Input data:
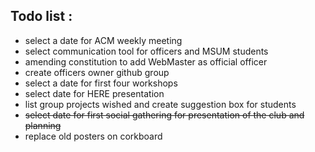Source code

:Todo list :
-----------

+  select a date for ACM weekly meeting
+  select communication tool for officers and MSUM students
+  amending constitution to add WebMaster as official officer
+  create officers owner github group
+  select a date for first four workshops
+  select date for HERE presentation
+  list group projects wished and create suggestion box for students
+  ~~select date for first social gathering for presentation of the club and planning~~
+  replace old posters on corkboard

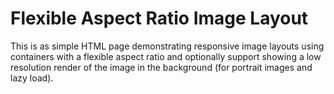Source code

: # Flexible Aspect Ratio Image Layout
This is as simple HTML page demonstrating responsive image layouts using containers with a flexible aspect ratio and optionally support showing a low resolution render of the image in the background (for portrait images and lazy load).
* * *
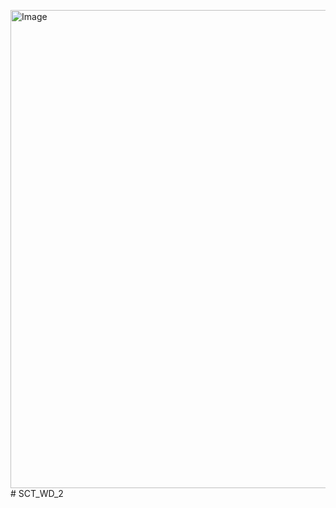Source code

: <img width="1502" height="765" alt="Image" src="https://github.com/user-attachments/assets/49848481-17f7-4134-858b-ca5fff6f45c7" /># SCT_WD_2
...
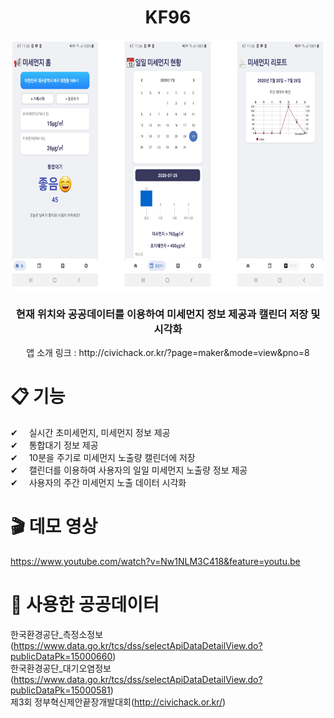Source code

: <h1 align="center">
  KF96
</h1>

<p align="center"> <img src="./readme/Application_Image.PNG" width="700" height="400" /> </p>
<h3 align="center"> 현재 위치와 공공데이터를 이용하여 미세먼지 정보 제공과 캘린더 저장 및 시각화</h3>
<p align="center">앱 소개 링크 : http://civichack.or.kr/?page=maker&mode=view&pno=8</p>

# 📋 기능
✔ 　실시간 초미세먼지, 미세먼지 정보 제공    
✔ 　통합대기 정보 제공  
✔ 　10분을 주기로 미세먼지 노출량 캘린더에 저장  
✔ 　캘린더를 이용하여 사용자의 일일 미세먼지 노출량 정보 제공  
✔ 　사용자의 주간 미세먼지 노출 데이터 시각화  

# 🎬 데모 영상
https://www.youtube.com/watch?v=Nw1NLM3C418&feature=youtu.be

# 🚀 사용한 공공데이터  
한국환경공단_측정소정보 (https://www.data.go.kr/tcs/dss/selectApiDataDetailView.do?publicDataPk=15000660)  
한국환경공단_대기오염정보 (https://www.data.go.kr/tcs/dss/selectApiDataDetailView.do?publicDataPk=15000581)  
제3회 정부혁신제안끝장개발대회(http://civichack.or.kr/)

Your assignment:
State how many lines in the records above contain the word "미세먼지", giving only the number.

Answer space:
5